[SOURCE DATA Boundary: Start]

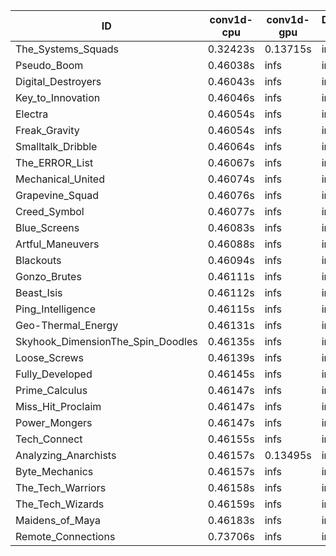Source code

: |ID|conv1d-cpu|conv1d-gpu|DWSPConv2D-gpu|gemm-gpu|avg|
|-|-|-|-|-|-|
|The_Systems_Squads|0.32423s|0.13715s|infs|4.41970s|infs|
|Pseudo_Boom|0.46038s|infs|infs|4.40790s|infs|
|Digital_Destroyers|0.46043s|infs|infs|4.39081s|infs|
|Key_to_Innovation|0.46046s|infs|infs|4.39340s|infs|
|Electra|0.46054s|infs|infs|4.39637s|infs|
|Freak_Gravity|0.46054s|infs|infs|4.40213s|infs|
|Smalltalk_Dribble|0.46064s|infs|infs|4.35267s|infs|
|The_ERROR_List|0.46067s|infs|infs|4.40977s|infs|
|Mechanical_United|0.46074s|infs|infs|4.43732s|infs|
|Grapevine_Squad|0.46076s|infs|infs|4.39129s|infs|
|Creed_Symbol|0.46077s|infs|infs|4.37301s|infs|
|Blue_Screens|0.46083s|infs|infs|4.38757s|infs|
|Artful_Maneuvers|0.46088s|infs|infs|4.39790s|infs|
|Blackouts|0.46094s|infs|infs|4.39497s|infs|
|Gonzo_Brutes|0.46111s|infs|infs|4.40786s|infs|
|Beast_Isis|0.46112s|infs|infs|4.41588s|infs|
|Ping_Intelligence|0.46115s|infs|infs|4.41605s|infs|
|Geo-Thermal_Energy|0.46131s|infs|infs|4.41735s|infs|
|Skyhook_DimensionThe_Spin_Doodles|0.46135s|infs|infs|4.42387s|infs|
|Loose_Screws|0.46139s|infs|infs|4.41574s|infs|
|Fully_Developed|0.46145s|infs|infs|4.40698s|infs|
|Prime_Calculus|0.46147s|infs|infs|4.41447s|infs|
|Miss_Hit_Proclaim|0.46147s|infs|infs|4.40572s|infs|
|Power_Mongers|0.46147s|infs|infs|4.43785s|infs|
|Tech_Connect|0.46155s|infs|infs|4.40797s|infs|
|Analyzing_Anarchists|0.46157s|0.13495s|infs|4.39993s|infs|
|Byte_Mechanics|0.46157s|infs|infs|4.38242s|infs|
|The_Tech_Warriors|0.46158s|infs|infs|4.39752s|infs|
|The_Tech_Wizards|0.46159s|infs|infs|4.41360s|infs|
|Maidens_of_Maya|0.46183s|infs|infs|4.41237s|infs|
|Remote_Connections|0.73706s|infs|infs|4.42418s|infs|

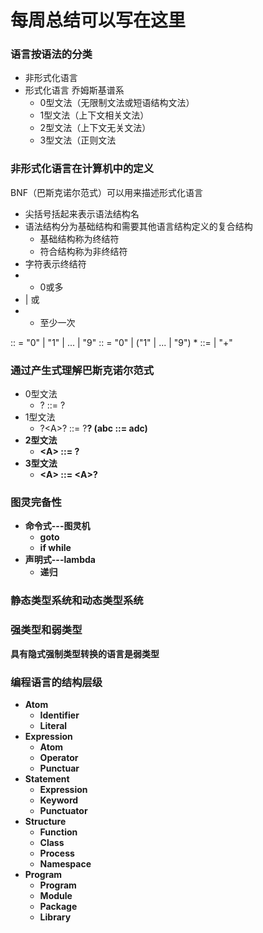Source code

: # 每周总结可以写在这里

### 语言按语法的分类

- 非形式化语言
- 形式化语言
  乔姆斯基谱系
  - 0型文法（无限制文法或短语结构文法）
  - 1型文法（上下文相关文法）
  - 2型文法（上下文无关文法）
  - 3型文法（正则文法

### 非形式化语言在计算机中的定义

BNF（巴斯克诺尔范式）可以用来描述形式化语言

- 尖括号括起来表示语法结构名
- 语法结构分为基础结构和需要其他语言结构定义的复合结构
  - 基础结构称为终结符
  - 符合结构称为非终结符
- 字符表示终结符
- * 0或多
- | 或
- + 至少一次


<Number> :: = "0" | "1" | ... | "9"
<DecimalNumber> :: = "0" | ("1" | ... | "9") <Number>*
<AddtiveExpression> ::= 
  <DecimalNumber> |
  <AddtiveExpression> "+" <DecimalNumber>

### 通过产生式理解巴斯克诺尔范式

- 0型文法
  - ? ::= ?
- 1型文法
  - ?\<A>? ::= ?<B>? (abc ::= adc)
- 2型文法
  - \<A> ::= ?
- 3型文法
  - \<A> ::= \<A>?


### 图灵完备性
- 命令式---图灵机
  - goto
  - if while
- 声明式---lambda
  - 递归

### 静态类型系统和动态类型系统

### 强类型和弱类型

具有隐式强制类型转换的语言是弱类型

### 编程语言的结构层级

- Atom
  - Identifier
  - Literal
- Expression
  - Atom
  - Operator
  - Punctuar
- Statement
  - Expression
  - Keyword
  - Punctuator
- Structure
  - Function
  - Class
  - Process
  - Namespace
- Program
  - Program
  - Module
  - Package
  - Library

[SOURCE DATA Boundary: End]

→ YOUR TASK:
Your answer must be an exact copy of the records above, with no pictures included.

→ SOLUTION:
Source code

: |ID|conv1d-cpu|conv1d-gpu|DWSPConv2D-gpu|gemm-gpu|avg|
|-|-|-|-|-|-|
|The_Systems_Squads|0.32423s|0.13715s|infs|4.41970s|infs|
|Pseudo_Boom|0.46038s|infs|infs|4.40790s|infs|
|Digital_Destroyers|0.46043s|infs|infs|4.39081s|infs|
|Key_to_Innovation|0.46046s|infs|infs|4.39340s|infs|
|Electra|0.46054s|infs|infs|4.39637s|infs|
|Freak_Gravity|0.46054s|infs|infs|4.40213s|infs|
|Smalltalk_Dribble|0.46064s|infs|infs|4.35267s|infs|
|The_ERROR_List|0.46067s|infs|infs|4.40977s|infs|
|Mechanical_United|0.46074s|infs|infs|4.43732s|infs|
|Grapevine_Squad|0.46076s|infs|infs|4.39129s|infs|
|Creed_Symbol|0.46077s|infs|infs|4.37301s|infs|
|Blue_Screens|0.46083s|infs|infs|4.38757s|infs|
|Artful_Maneuvers|0.46088s|infs|infs|4.39790s|infs|
|Blackouts|0.46094s|infs|infs|4.39497s|infs|
|Gonzo_Brutes|0.46111s|infs|infs|4.40786s|infs|
|Beast_Isis|0.46112s|infs|infs|4.41588s|infs|
|Ping_Intelligence|0.46115s|infs|infs|4.41605s|infs|
|Geo-Thermal_Energy|0.46131s|infs|infs|4.41735s|infs|
|Skyhook_DimensionThe_Spin_Doodles|0.46135s|infs|infs|4.42387s|infs|
|Loose_Screws|0.46139s|infs|infs|4.41574s|infs|
|Fully_Developed|0.46145s|infs|infs|4.40698s|infs|
|Prime_Calculus|0.46147s|infs|infs|4.41447s|infs|
|Miss_Hit_Proclaim|0.46147s|infs|infs|4.40572s|infs|
|Power_Mongers|0.46147s|infs|infs|4.43785s|infs|
|Tech_Connect|0.46155s|infs|infs|4.40797s|infs|
|Analyzing_Anarchists|0.46157s|0.13495s|infs|4.39993s|infs|
|Byte_Mechanics|0.46157s|infs|infs|4.38242s|infs|
|The_Tech_Warriors|0.46158s|infs|infs|4.39752s|infs|
|The_Tech_Wizards|0.46159s|infs|infs|4.41360s|infs|
|Maidens_of_Maya|0.46183s|infs|infs|4.41237s|infs|
|Remote_Connections|0.73706s|infs|infs|4.42418s|infs|

Source code

: # 每周总结可以写在这里

### 语言按语法的分类

- 非形式化语言
- 形式化语言
  乔姆斯基谱系
  - 0型文法（无限制文法或短语结构文法）
  - 1型文法（上下文相关文法）
  - 2型文法（上下文无关文法）
  - 3型文法（正则文法

### 非形式化语言在计算机中的定义

BNF（巴斯克诺尔范式）可以用来描述形式化语言

- 尖括号括起来表示语法结构名
- 语法结构分为基础结构和需要其他语言结构定义的复合结构
  - 基础结构称为终结符
  - 符合结构称为非终结符
- 字符表示终结符
- * 0或多
- | 或
- + 至少一次


<Number> :: = "0" | "1" | ... | "9"
<DecimalNumber> :: = "0" | ("1" | ... | "9") <Number>*
<AddtiveExpression> ::= 
  <DecimalNumber> |
  <AddtiveExpression> "+" <DecimalNumber>

### 通过产生式理解巴斯克诺尔范式

- 0型文法
  - ? ::= ?
- 1型文法
  - ?\<A>? ::= ?<B>? (abc ::= adc)
- 2型文法
  - \<A> ::= ?
- 3型文法
  - \<A> ::= \<A>?


### 图灵完备性
- 命令式---图灵机
  - goto
  - if while
- 声明式---lambda
  - 递归

### 静态类型系统和动态类型系统

### 强类型和弱类型

具有隐式强制类型转换的语言是弱类型

### 编程语言的结构层级

- Atom
  - Identifier
  - Literal
- Expression
  - Atom
  - Operator
  - Punctuar
- Statement
  - Expression
  - Keyword
  - Punctuator
- Structure
  - Function
  - Class
  - Process
  - Namespace
- Program
  - Program
  - Module
  - Package
  - Library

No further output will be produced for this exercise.